Misericórdia: atributo maior de Deus

À Luz da Palavra – X Tempo Comum – Ano A A Palavra deste domingo está repassada do tema “misericórdia”. A misericórdia é um dos maiores atributos do nosso Deus. A Palavra repete, com alguma insistência, que Deus prefere a misericórdia ao sacrifício. A expressão deve ser entendida no sentido de que, para Deus, o essencial não são os actos externos de culto ou as declarações de boas intenções, mas sim uma atitude de adesão verdadeira e coerente ao seu chamamento, à sua proposta de salvação.

Na primeira leitura, o profeta Oseias põe em causa a sinceridade de uma comunidade que procura controlar e manipular Deus, mas não está verdadeiramente interessada em aderir à aliança, com um coração sincero e verdadeiro. Os actos externos de culto, ainda que faustosos e imponentes, não significam nada, se não houver o amor na sua dupla vertente: a Deus e ao próximo. Deus quer que sejamos misericordiosos uns para com os outros. Isto agrada-lhe mais do que o culto que lhe prestamos com um amor frágil e passageiro “como o orvalho da madrugada que logo se evapora”.

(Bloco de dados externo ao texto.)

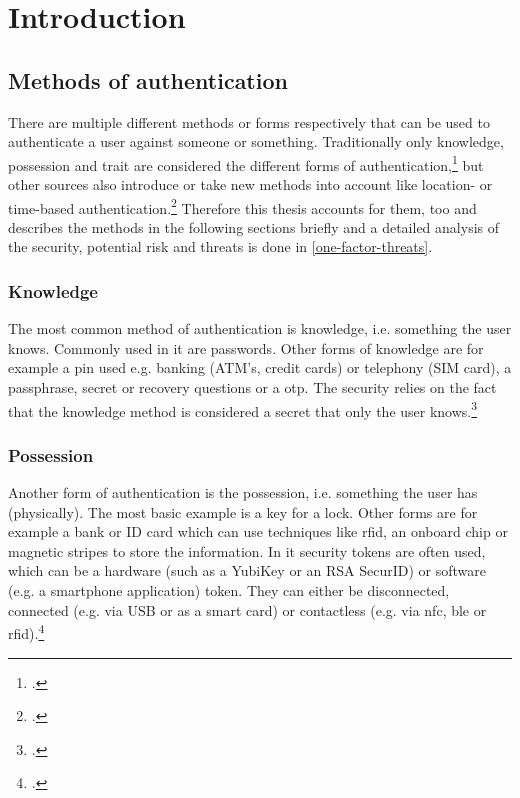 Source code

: \chapter{Introduction}

\blindtext

\section{Methods of authentication}
There are multiple different methods or forms respectively that can be used to authenticate a user against someone or something. Traditionally only knowledge, possession and trait are considered the different forms of authentication,\footcites[See][299]{10.2307/27845364}[See][140]{brotherston2017defensive}[][47]{anderson2008security} but other sources also introduce or take new methods into account like location- or time-based authentication.\footcites[][]{6296127}[See][191]{dasgupta2017multi} Therefore this thesis accounts for them, too and describes the methods in the following sections briefly and a detailed analysis of the security, potential risk and threats is done in \autoref{one-factor-threats}.

\subsection{Knowledge}

The most common method of authentication is knowledge, i.e. \frqq something the user knows\flqq{}. Commonly used in \gls{it} are passwords. Other forms of knowledge are for example a \gls{pin} used e.g. banking (ATM's, credit cards) or telephony (SIM card), a passphrase, secret or recovery questions or a \gls{otp}. The security relies on the fact that the knowledge method is considered a secret that only the user knows.\footcite[See][467]{eckert-it-sec-9}

\subsection{Possession}

Another form of authentication is the possession, i.e. \frqq something the user has\flqq{} (physically). The most basic example is a key for a lock. Other forms are for example a bank or ID card which can use techniques like \gls{rfid}, an onboard chip or magnetic stripes to store the information. In \gls{it} security tokens are often used, which can be a hardware (such as a YubiKey or an RSA SecurID) or software (e.g. a smartphone application) token. They can either be disconnected, connected (e.g. via USB or as a smart card) or contactless (e.g. via \gls{nfc}, \gls{ble} or \gls{rfid}).\footcites[See][24]{265831}[][]{Dressel:2019:SZT:3319499.3328225}[See][8--11]{1698485}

O evangelho apresenta-nos uma catequese sobre o modo de responder ao chamamento a seguir Jesus. A narrativa transmite-nos a experiência pessoal de Mateus, um homem saído do grupo dos “impuros”, pois era cobrador de impostos, quando o Mestre o chama para o seguir. O evangelista relata-nos, em primeira pessoa, este antagonismo de concepções relativamente ao mesmo Deus, por parte de Jesus e por parte dos seus adversários. Jesus veio dar a conhecer o coração misericordioso do Pai: o que Ele faz é o que o Pai faz. Jesus insiste em que é preciso conhecer Deus e, por isso, exorta os fariseus com estas palavras: “Ide aprender o que significa: «Prefiro a misericórdia ao sacrifício». Porque eu não vim chamar os justos, mas os pecadores”. Recorda-lhes também a sua missão: “Não são os que têm saúde que precisam de médico, mas sim os doentes”. Na verdade, Jesus veio chamar os que são e se reconhecem pecadores e não os que se auto-designam justos.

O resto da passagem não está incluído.